-------- Data extract
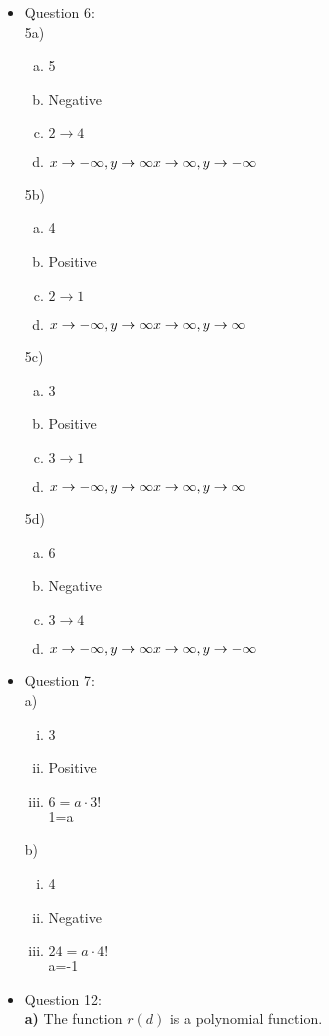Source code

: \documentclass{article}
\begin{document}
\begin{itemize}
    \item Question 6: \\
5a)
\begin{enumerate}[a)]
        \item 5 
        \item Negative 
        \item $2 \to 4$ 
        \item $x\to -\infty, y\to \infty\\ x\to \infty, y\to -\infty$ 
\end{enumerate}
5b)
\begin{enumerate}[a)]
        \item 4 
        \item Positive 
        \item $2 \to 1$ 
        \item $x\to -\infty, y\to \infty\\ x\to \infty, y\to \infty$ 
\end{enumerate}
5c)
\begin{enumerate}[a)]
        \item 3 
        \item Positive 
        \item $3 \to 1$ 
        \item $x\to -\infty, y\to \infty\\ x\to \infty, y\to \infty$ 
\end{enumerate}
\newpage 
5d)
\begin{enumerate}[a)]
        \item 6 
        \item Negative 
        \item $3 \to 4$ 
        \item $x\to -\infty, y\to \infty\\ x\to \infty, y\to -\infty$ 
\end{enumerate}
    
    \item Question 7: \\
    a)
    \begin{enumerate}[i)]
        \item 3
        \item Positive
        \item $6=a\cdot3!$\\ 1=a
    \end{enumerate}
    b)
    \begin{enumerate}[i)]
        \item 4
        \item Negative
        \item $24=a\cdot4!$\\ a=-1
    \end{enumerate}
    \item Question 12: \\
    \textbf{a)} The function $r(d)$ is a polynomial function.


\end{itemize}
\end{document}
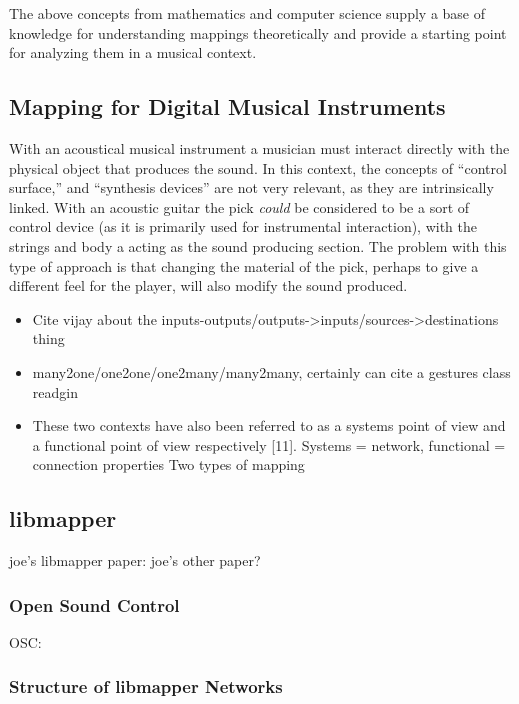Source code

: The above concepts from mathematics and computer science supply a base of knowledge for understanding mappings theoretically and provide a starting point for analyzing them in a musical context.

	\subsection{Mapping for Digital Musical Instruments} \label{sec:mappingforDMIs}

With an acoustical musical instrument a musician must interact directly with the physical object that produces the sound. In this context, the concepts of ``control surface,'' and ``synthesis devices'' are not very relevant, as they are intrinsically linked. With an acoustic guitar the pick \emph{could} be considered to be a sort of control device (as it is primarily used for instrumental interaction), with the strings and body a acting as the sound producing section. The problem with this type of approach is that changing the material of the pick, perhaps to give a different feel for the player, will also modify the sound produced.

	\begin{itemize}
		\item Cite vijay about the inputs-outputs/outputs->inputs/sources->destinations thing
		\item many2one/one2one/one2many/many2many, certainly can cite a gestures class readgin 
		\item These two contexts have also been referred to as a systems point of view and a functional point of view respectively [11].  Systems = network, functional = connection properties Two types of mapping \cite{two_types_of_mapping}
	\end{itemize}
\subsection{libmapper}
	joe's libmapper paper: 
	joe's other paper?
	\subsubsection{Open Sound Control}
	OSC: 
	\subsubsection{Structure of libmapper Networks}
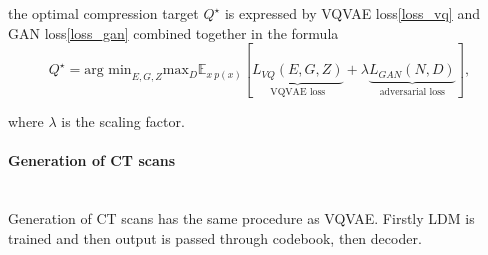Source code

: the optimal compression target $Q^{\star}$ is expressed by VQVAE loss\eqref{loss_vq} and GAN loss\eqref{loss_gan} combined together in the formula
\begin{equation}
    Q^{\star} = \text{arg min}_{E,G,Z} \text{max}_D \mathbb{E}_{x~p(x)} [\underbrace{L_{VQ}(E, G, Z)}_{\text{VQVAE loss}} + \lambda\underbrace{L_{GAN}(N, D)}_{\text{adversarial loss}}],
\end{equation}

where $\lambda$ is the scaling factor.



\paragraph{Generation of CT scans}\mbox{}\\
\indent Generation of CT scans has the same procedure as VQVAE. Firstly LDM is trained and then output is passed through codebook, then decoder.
----------------
Exercise requirements: From the first record to the last, restate everything exactly but omit the pictures.

Your solution:
Source code

: \documentclass{article}
\begin{document}
\begin{itemize}
    \item Question 6: \\
5a)
\begin{enumerate}[a)]
        \item 5 
        \item Negative 
        \item $2 \to 4$ 
        \item $x\to -\infty, y\to \infty\\ x\to \infty, y\to -\infty$ 
\end{enumerate}
5b)
\begin{enumerate}[a)]
        \item 4 
        \item Positive 
        \item $2 \to 1$ 
        \item $x\to -\infty, y\to \infty\\ x\to \infty, y\to \infty$ 
\end{enumerate}
5c)
\begin{enumerate}[a)]
        \item 3 
        \item Positive 
        \item $3 \to 1$ 
        \item $x\to -\infty, y\to \infty\\ x\to \infty, y\to \infty$ 
\end{enumerate}
\newpage 
5d)
\begin{enumerate}[a)]
        \item 6 
        \item Negative 
        \item $3 \to 4$ 
        \item $x\to -\infty, y\to \infty\\ x\to \infty, y\to -\infty$ 
\end{enumerate}
    
    \item Question 7: \\
    a)
    \begin{enumerate}[i)]
        \item 3
        \item Positive
        \item $6=a\cdot3!$\\ 1=a
    \end{enumerate}
    b)
    \begin{enumerate}[i)]
        \item 4
        \item Negative
        \item $24=a\cdot4!$\\ a=-1
    \end{enumerate}
    \item Question 12: \\
    \textbf{a)} The function $r(d)$ is a polynomial function.


\end{itemize}
\end{document}
Source code

: The above concepts from mathematics and computer science supply a base of knowledge for understanding mappings theoretically and provide a starting point for analyzing them in a musical context.

	\subsection{Mapping for Digital Musical Instruments} \label{sec:mappingforDMIs}

With an acoustical musical instrument a musician must interact directly with the physical object that produces the sound. In this context, the concepts of ``control surface,'' and ``synthesis devices'' are not very relevant, as they are intrinsically linked. With an acoustic guitar the pick \emph{could} be considered to be a sort of control device (as it is primarily used for instrumental interaction), with the strings and body a acting as the sound producing section. The problem with this type of approach is that changing the material of the pick, perhaps to give a different feel for the player, will also modify the sound produced.

	\begin{itemize}
		\item Cite vijay about the inputs-outputs/outputs->inputs/sources->destinations thing
		\item many2one/one2one/one2many/many2many, certainly can cite a gestures class readgin 
		\item These two contexts have also been referred to as a systems point of view and a functional point of view respectively [11].  Systems = network, functional = connection properties Two types of mapping \cite{two_types_of_mapping}
	\end{itemize}
\subsection{libmapper}
	joe's libmapper paper: 
	joe's other paper?
	\subsubsection{Open Sound Control}
	OSC: 
	\subsubsection{Structure of libmapper Networks}
Source code

: the optimal compression target $Q^{\star}$ is expressed by VQVAE loss\eqref{loss_vq} and GAN loss\eqref{loss_gan} combined together in the formula
\begin{equation}
    Q^{\star} = \text{arg min}_{E,G,Z} \text{max}_D \mathbb{E}_{x~p(x)} [\underbrace{L_{VQ}(E, G, Z)}_{\text{VQVAE loss}} + \lambda\underbrace{L_{GAN}(N, D)}_{\text{adversarial loss}}],
\end{equation}

where $\lambda$ is the scaling factor.



\paragraph{Generation of CT scans}\mbox{}\\
\indent Generation of CT scans has the same procedure as VQVAE. Firstly LDM is trained and then output is passed through codebook, then decoder.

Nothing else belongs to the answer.